- Directed by: John Rawlins
- Written by: Scott Darling
- Based on: The Great Impersonation by E. Phillips Oppenheim
- Produced by: Paul Malvern
- Starring: Ralph Bellamy Evelyn Ankers Aubrey Mather Edward Norris
- Cinematography: George Robinson
- Edited by: Russell F. Schoengarth
- Production company: Universal Pictures
- Distributed by: Universal Pictures
- Release date: December 18, 1942;
- Running time: 70 minutes
- Country: United States
- Language: English

= The Great Impersonation (1942 film) =

1942 film by John Rawlins

The Great Impersonation is a 1942 American thriller film directed by John Rawlins and starring Ralph Bellamy, Evelyn Ankers and Aubrey Mather. It is an adaptation of the 1920 novel The Great Impersonation by Edward Phillips Oppenheim with the setting moved from the early 1910s of the novel to the Second World War. It was made by Universal Pictures and was a remake of their 1935 film of the same name.

==Plot==

Sir Edward Dominey (Ralph Bellamy) and Baron Leopold von Ragenstein are spitting images of each other and have known one another since their days at Eton College in England. The story picks up as Dominey is found severely ill in the Dakar jungle and is brought into his old college buddy's camp, where he heals from his injuries.

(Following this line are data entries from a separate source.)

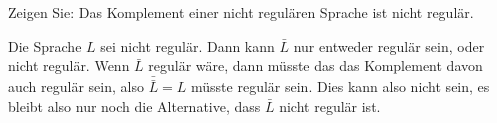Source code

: Zeigen Sie: Das Komplement einer nicht regulären Sprache ist nicht
regulär.


\begin{loesung}
Die Sprache $L$ sei nicht regulär. Dann kann $\bar L$ nur
entweder regulär sein, oder nicht regulär. Wenn $\bar L$
regulär wäre, dann müsste das das Komplement davon
auch regulär sein, also $\bar{\bar L}=L$ müsste regulär sein.
Dies kann also nicht sein, es bleibt also nur noch die Alternative,
dass $\bar L$ nicht regulär ist.
\end{loesung}

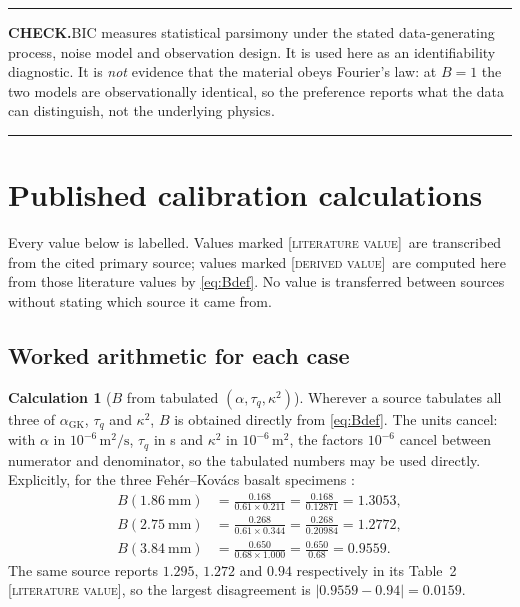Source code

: \documentclass[11pt,a4paper]{article}
\theoremstyle{definition}
\newtheorem{calculationx}{Calculation}[section]
\newenvironment{checkbox}%
  {\par\medskip\noindent\begin{minipage}{\linewidth}%
   \rule{\linewidth}{0.4pt}\par\noindent\textbf{CHECK.}\enspace}%
  {\par\rule{\linewidth}{0.4pt}\end{minipage}\par\medskip}
\newcommand{\LIT}{\textcolor{blue!55!black}{\footnotesize[\textsc{literature value}]}}
\newcommand{\DER}{\textcolor{green!35!black}{\footnotesize[\textsc{derived value}]}}
\newcommand{\tq}{\tau_{q}}
\newcommand{\kk}{\kappa^{2}}
\newcommand{\Bnum}{B}
\begin{document}
\begin{checkbox}[Interpretation limit --- mandatory]
BIC measures statistical parsimony under the stated data-generating process,
noise model and observation design. It is used here as an identifiability
diagnostic. It is \emph{not} evidence that the material obeys Fourier's law:
at $\Bnum=1$ the two models are observationally identical, so the preference
reports what the data can distinguish, not the underlying physics.
\end{checkbox}

\section{Published calibration calculations}
\label{sec:calibrations}

Every value below is labelled. Values marked \LIT\ are transcribed from the
cited primary source; values marked \DER\ are computed here from those
literature values by \eqref{eq:Bdef}. No value is transferred between sources
without stating which source it came from.

\subsection{Worked arithmetic for each case}

\begin{calculationx}[$\Bnum$ from tabulated $(\alpha,\tq,\kk)$]
\label{calc:B-cases}
Wherever a source tabulates all three of $\alpha_{\mathrm{GK}}$, $\tq$ and
$\kk$, $\Bnum$ is obtained directly from \eqref{eq:Bdef}. The units cancel:
with $\alpha$ in $10^{-6}\,\si{\metre\squared\per\second}$, $\tq$ in
\si{\second} and $\kk$ in $10^{-6}\,\si{\metre\squared}$, the factors
$10^{-6}$ cancel between numerator and denominator, so the tabulated numbers
may be used directly. Explicitly, for the three Feh\'er--Kov\'acs basalt
specimens \cite{FeherKovacs2021}:
\begin{align}
  \Bnum(\SI{1.86}{\milli\metre})
   &= \frac{0.168}{0.61\times0.211}
    = \frac{0.168}{0.12871} = 1.3053 ,
  \label{eq:B-186}\\
  \Bnum(\SI{2.75}{\milli\metre})
   &= \frac{0.268}{0.61\times0.344}
    = \frac{0.268}{0.20984} = 1.2772 ,
  \label{eq:B-275}\\
  \Bnum(\SI{3.84}{\milli\metre})
   &= \frac{0.650}{0.68\times1.000}
    = \frac{0.650}{0.68} = 0.9559 .
  \label{eq:B-384}
\end{align}
The same source reports $1.295$, $1.272$ and $0.94$ respectively in its
Table~2 \LIT, so the largest disagreement is
$|0.9559-0.94| = 0.0159$.
\end{calculationx}
\end{document}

One night when they are in the jungle camp together, England declares war on Germany and they conclude that they are now each other's enemies. Ragenstein orders his right-hand man, Dr. Schmidt (Ludwig Stössel), to kill Dominey, and sets out on a long journey to London to impersonate Dominey and spy for the Third Reich.

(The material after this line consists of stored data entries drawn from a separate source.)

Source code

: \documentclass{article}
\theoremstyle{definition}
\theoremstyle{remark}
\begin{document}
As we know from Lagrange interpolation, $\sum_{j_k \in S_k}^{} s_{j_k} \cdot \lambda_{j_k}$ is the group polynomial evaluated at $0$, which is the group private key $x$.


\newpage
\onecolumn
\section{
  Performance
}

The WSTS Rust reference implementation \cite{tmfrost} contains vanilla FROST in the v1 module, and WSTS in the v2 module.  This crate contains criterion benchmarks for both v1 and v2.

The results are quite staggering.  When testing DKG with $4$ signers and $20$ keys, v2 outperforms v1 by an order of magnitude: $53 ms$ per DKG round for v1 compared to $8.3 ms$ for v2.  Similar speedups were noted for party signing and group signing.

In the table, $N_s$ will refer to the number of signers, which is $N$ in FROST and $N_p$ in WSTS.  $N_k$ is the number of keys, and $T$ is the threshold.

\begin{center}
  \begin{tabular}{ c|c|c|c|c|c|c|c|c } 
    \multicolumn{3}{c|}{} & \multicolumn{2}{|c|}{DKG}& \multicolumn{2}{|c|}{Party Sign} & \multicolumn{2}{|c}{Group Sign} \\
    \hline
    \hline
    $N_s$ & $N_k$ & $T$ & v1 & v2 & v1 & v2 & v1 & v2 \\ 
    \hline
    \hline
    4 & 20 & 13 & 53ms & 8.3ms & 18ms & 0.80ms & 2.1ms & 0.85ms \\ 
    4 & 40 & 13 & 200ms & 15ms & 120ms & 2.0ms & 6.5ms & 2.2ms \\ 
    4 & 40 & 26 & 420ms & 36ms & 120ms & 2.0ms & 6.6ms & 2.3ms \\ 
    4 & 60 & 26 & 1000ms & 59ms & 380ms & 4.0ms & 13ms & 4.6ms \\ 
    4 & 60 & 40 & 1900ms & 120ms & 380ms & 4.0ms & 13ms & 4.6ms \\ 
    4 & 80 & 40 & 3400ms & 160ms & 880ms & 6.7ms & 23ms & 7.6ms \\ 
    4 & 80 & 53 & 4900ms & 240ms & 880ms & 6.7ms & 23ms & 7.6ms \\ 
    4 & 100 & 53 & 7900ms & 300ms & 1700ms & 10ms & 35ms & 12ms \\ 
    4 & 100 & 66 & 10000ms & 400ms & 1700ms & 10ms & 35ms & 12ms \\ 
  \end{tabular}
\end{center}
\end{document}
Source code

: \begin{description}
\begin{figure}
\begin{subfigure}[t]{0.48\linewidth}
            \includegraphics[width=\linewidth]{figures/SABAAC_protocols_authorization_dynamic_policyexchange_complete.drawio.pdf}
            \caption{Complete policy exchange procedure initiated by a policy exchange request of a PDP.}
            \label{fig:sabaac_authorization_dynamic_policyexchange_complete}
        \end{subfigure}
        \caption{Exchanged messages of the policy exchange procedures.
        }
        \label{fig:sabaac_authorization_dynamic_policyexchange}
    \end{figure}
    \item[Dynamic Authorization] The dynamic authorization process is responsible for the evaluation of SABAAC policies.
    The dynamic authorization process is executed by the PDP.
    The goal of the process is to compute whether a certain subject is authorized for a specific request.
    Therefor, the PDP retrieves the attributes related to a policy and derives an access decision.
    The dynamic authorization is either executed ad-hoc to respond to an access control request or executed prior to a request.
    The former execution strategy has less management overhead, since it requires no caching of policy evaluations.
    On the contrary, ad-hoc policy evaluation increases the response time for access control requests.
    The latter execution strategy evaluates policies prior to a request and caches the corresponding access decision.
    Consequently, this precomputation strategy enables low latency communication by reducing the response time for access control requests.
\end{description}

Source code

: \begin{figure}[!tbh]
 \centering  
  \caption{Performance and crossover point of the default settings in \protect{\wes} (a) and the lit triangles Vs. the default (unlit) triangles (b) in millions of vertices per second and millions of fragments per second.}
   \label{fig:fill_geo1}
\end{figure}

Some time later, the German High Command sanctions Ragenstein's mission to go undercover into Britain and infiltrate the English upper ranks. His first task is to find out the defence plans for the English channel. He meets with another German agent, Frederick Seamon (Henry Daniell), who is a native Brit. Ragensteins sets out to get the plans from a relative to Dominey's wife, Sir Ronald Clayfair (Aubrey Mather), who is the British Minister of Home Defense.

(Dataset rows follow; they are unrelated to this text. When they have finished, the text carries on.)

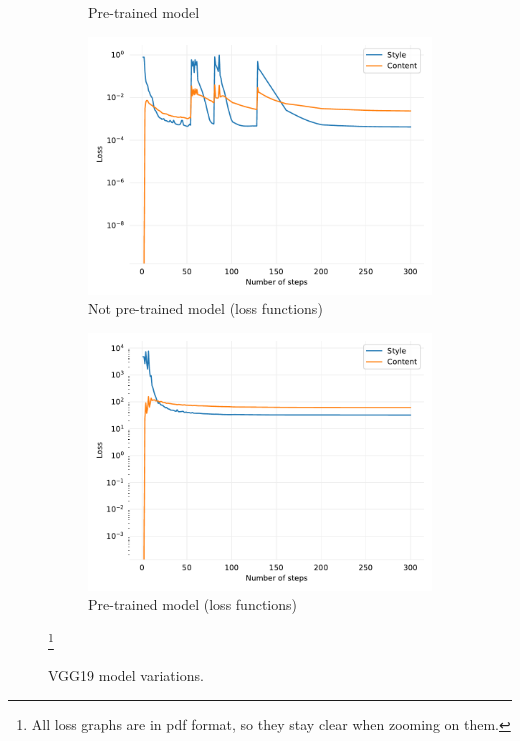 \documentclass[twocolumn,superscriptaddress,aps,floatfix,nofootinbib]{revtex4-1}
\begin{document}
\begin{figure}[ht]
\begin{subfigure}[b]{0.22\textwidth}
            \caption{Pre-trained model}
        \end{subfigure}
        \begin{subfigure}[b]{0.22\textwidth}
            \centering
            \includegraphics[width=\textwidth]{resources/pdf/model/sun-trees-paris-notpretrained.pdf}
            \caption{Not pre-trained model (loss functions)}
        \end{subfigure}
        \hfill
        \begin{subfigure}[b]{0.22\textwidth}
            \centering
            \includegraphics[width=\textwidth]{resources/pdf/model/sun-trees-paris-pretrained.pdf}
            \caption{Pre-trained model (loss functions)}
        \end{subfigure}
        \caption{VGG19 model variations.}\footnote{All loss graphs are in pdf format, so they stay clear when zooming on them.}
        \label{fig:model.pretrained.variations}
    \end{figure}
    
\end{document}
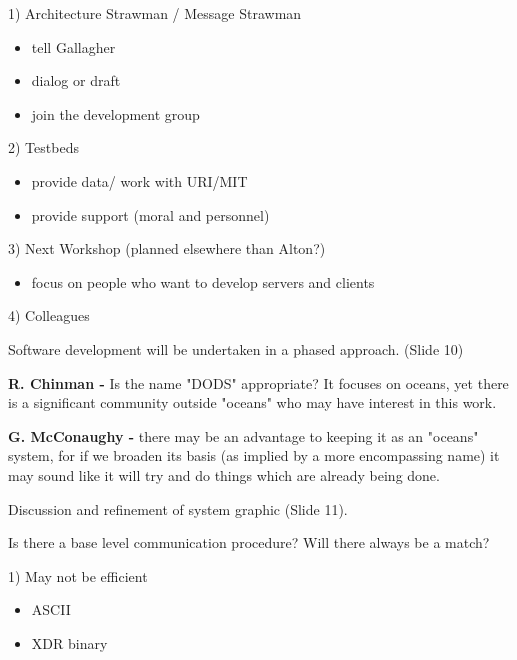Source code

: \begin{description}
\begin{description}
	\item{1)} Architecture Strawman / Message Strawman
	   \begin{itemize}
		\item tell Gallagher
		\item dialog or draft
		\item join the development  group
	   \end{itemize}
	\item{2)} Testbeds
	   \begin{itemize}
		\item provide data/ work with URI/MIT
		\item provide support (moral and personnel)
	   \end{itemize}
	\item{3)} Next Workshop (planned elsewhere than Alton?)
	   \begin{itemize}
		\item focus on people who want to develop servers and clients
	   \end{itemize}
	\item{4)} Colleagues
\end{description}
\medskip

Software development will be undertaken in a phased approach. (Slide 10)
\smallskip
\begin{figure}[h]
\centerline{}

\end{figure}
\clearpage
{\bf R. Chinman -} Is the name "DODS" appropriate? It focuses on oceans, yet 
there is a significant community outside "oceans" who may have interest 
in this work.

\smallskip
{\bf G. McConaughy -} there may be an advantage to keeping it as an "oceans" 
system, for if we broaden its basis (as implied by a more encompassing 
name) it may sound like it will try and do things which are already being 
done.

\smallskip
Discussion and refinement of system graphic (Slide 11).
\smallskip

\begin{figure}[h]
\centerline{}
\end{figure}
\clearpage

Is there a base level communication procedure?  Will there always be a 
match?
\begin{description}
	\item{1)} May not be efficient
	   \begin{itemize}
		\item ASCII
		\item XDR binary
	   \end{itemize}


\end{description}
\end{description}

By pure chance, Dominey's wife, Lady Muriel Ingram Dominey (Evelyn Ankers), spots Ragenstein, whom she believes to be her husband, at a restaurant in London, and introduces him to Sir Ronald, who invites him to dinner. At the dinner, Sir Ronald offers him a position with the Home Defense.

Unfortunately Ragenstain is recognized as himself at the dinner, by an old friend and mistress, Baroness Stephanie Idenbraum (Kaaren Verne), whom he has to socialize with to avoid suspicion. Lady Muriel sees her husband with the baroness and confronts her "husband" about it. Ragenstein makes up a story and tells Lady Muriel that the baroness just mistook him for another man. Captain Francois Bardinet (Edward Norris) of the French Consulate, who is a guest at the dinner, claims that the baroness' husband was killed in a duel a few years ago by an unidentified, mysterious lover. Lady Muriel is still baffled by her husband's new and improved behavior.

It turns out that Bardinet is a German spy who has had an affair with Lady Muriel. Seamon tells Bardinet to step back and let Ragenstein court his "wife" so that they can get their hands on the plans.

Bardinet gets jealous and sabotages Ragenstein's relationship with Lady Muriel, telling her that he has seen him court the baroness on a previous occasion. The suspicious Lady Muriel talks to Sir Ronald, but he tells her to keep up appearances until they can determine if Dominey is who he says he is.

The information about Dominey's relations with the baroness reaches the British intelligence, and Ragenstein is brought in for questioning. He is disclosed as Ragenstein and arrested as a spy and impostor. Ragenstein still manages to convince Sir Ronald that he is the real Dominey by telling old family stories and claiming that he has killed Ragenstein. He also claims to have infiltrated the German High Command and convinced them that the British aristocracy supports Hitler.

The German High Command decides to send a high-level emissary to Britain to visit Dominey at his summer estate in Scotland. Ragenstein delivers the plans to Seamon, to be brought back to Germany by submarine. This time around, the baroness and Bardinet are both suspicious about Ragenstein really being himself, but Seamon assures them they are being paranoid and jealous of his accomplishments. However, they are right in their suspicions.

When Dominey arrives in Berlin, he receives a warm welcome as Ragenstein. The Germans send Rudolf Hess to Dominey's estate to meet with the English aristocracy in support of Hitler. He is arrested upon arrival, and orders are given to arrest the baroness and Bardinet too. Just before they are apprehended, they manage to send a radio message to Berlin, saying they have been double-crossed by Dominey.

Dominey manages to sneak across the border to France and avoid being arrested by Gestapo. He returns to London to be reunited with his wife.

==Cast==
- Ralph Bellamy as Sir Edward Dominey/Baron Leopold von Ragenstein
- Evelyn Ankers as Lady Muriel Dominey
- Aubrey Mather as Sir Ronald Clayfair
- Edward Norris as Captain Francois Bardinet
- Kaaren Verne as Baroness Stephanie Idenbraum
- Henry Daniell as Frederick Seamon
- Ludwig Stössel as Doctor Schmidt
- Mary Forbes as Lady Leslie Clayfair
- Rex Evans as Sir Tristram
- Charles Coleman as Mangan
- Rudolph Anders as Karl Hofmann
- Val Stanton as English Porter (uncredited)
- Charles Irwin as Yardly
- Frederick Vogeding as Colonel Stengel
- Victor Zimmerman as Curt

==Bibliography==
- Weaver, Tom & Brunas, Michael & Brunas, John. Universal Horrors: The Studio's Classic Films, 1931-1946. McFarland & Company, 2007.